JEFFREY KAYE: Think about what harms the environment and the culprits that most likely come to mind are factories, power plants and cars, all belching pollutants. What probably isn't thought of as an environmental menace are America's more than 80 million commercial and residential buildings.
But whether they're soaring skyscrapers or suburban tract homes, buildings have a huge effect on the environment, say scientists, from the consumption of energy and the wasteful use of raw materials to the production of greenhouse gases.
ROB WATSON: Well, I believe that buildings are the worst thing that people do to the environment.
JEFFREY KAYE: Rob Watson is a senior scientist with the environmental group NRDC, The Natural Resources Defense Council.
ROB WATSON: Buildings use twice as much energy as cars and trucks. Seventy percent of the electricity in the United States is consumed by our homes and our office buildings.
JEFFREY KAYE: Because of their high energy consumption, buildings are indirectly responsible for air pollution, a third of the country's total carbon dioxide emissions and half of its sulfur dioxide emissions.
ROB WATSON: We don't associate the fact that when we turn on a light switch, coal is mined in a mine; it goes to a power plant that comes up the stack as acid rain producing sulfur dioxide, planet-cooking carbon dioxide. There's no direct connection between the environmental impact that the building causes and the damage is always somewhere else.
JEFFREY KAYE: In response to growing awareness of the building environment's effect on the natural environment, architects and builders, activists and government agencies are increasingly championing an alternative method of design and construction. It's an approach called green building.
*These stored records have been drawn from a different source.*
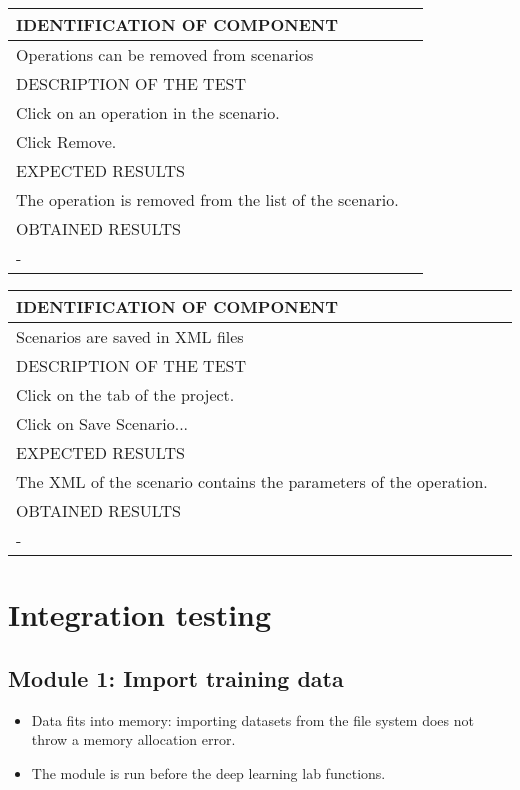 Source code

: \documentclass{polytech/polytech}
\numberwithin{figure}{chapter}
\begin{document}
\begin{appendix}
\begin{table}[]
\begin{tabular}{|l|l|}\hline
\color{C} IDENTIFICATION OF COMPONENT \\\hline
Operations can be removed from scenarios  \\\hline
\color{C} DESCRIPTION OF THE TEST\\\hline
Click on an operation in the scenario.\\ Click Remove. \\\hline
\color{C} EXPECTED RESULTS \\\hline
The operation is removed from the list of the scenario. \\\hline
\color{C} OBTAINED RESULTS \\\hline
- \\\hline
\end{tabular}
\end{table}

\begin{table}[]
\begin{tabular}{|l|l|}\hline
\color{C} IDENTIFICATION OF COMPONENT \\\hline
Scenarios are saved in XML files  \\\hline
\color{C} DESCRIPTION OF THE TEST\\\hline
Click on the tab of the project.\\ Click on Save Scenario... \\\hline
\color{C} EXPECTED RESULTS \\\hline
The XML of the scenario contains the parameters of the operation. \\\hline
\color{C} OBTAINED RESULTS \\\hline
- \\\hline
\end{tabular}
\end{table}

\section{Integration testing}

\subsection{Module 1: Import training data}

\begin{itemize}
\item Data fits into memory: importing datasets from the file system does not throw a memory allocation error.
\item The module is run before the deep learning lab functions.
\end{itemize}


\end{appendix}
\end{document}
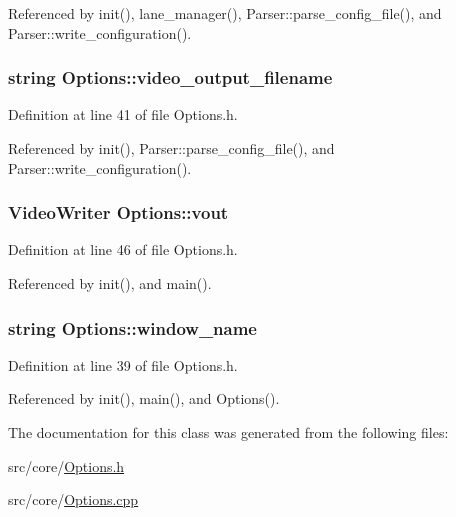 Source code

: \-Referenced by init(), lane\-\_\-manager(), \-Parser\-::parse\-\_\-config\-\_\-file(), and \-Parser\-::write\-\_\-configuration().

\hypertarget{class_options_a13788968dfa22a22acc91a75a7711fe6}{
\subsubsection[{video\-\_\-output\-\_\-filename}]{\setlength{\rightskip}{0pt plus 5cm}string {\bf \-Options\-::video\-\_\-output\-\_\-filename}}}
\label{class_options_a13788968dfa22a22acc91a75a7711fe6}


\-Definition at line 41 of file \-Options.\-h.



\-Referenced by init(), \-Parser\-::parse\-\_\-config\-\_\-file(), and \-Parser\-::write\-\_\-configuration().

\hypertarget{class_options_a9bc8c4fa5ddb3adff79c1cb565609bcd}{
\subsubsection[{vout}]{\setlength{\rightskip}{0pt plus 5cm}\-Video\-Writer {\bf \-Options\-::vout}}}
\label{class_options_a9bc8c4fa5ddb3adff79c1cb565609bcd}


\-Definition at line 46 of file \-Options.\-h.



\-Referenced by init(), and main().

\hypertarget{class_options_a0731ed6ef24da67231661711fd29a881}{
\subsubsection[{window\-\_\-name}]{\setlength{\rightskip}{0pt plus 5cm}string {\bf \-Options\-::window\-\_\-name}}}
\label{class_options_a0731ed6ef24da67231661711fd29a881}


\-Definition at line 39 of file \-Options.\-h.



\-Referenced by init(), main(), and \-Options().



\-The documentation for this class was generated from the following files\-:\begin{DoxyCompactItemize}
\item 
src/core/\hyperlink{_options_8h}{\-Options.\-h}\item 
src/core/\hyperlink{_options_8cpp}{\-Options.\-cpp}\end{DoxyCompactItemize}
The essence of green building is creating structures that are far more efficient in their consumption of energy and water, and less wasteful in their use of materials than conventional buildings. Once a movement on the architectural fringe, green design principles are starting to appear in everything from a new generation of government buildings and corporate offices to single family homes and apartment complexes.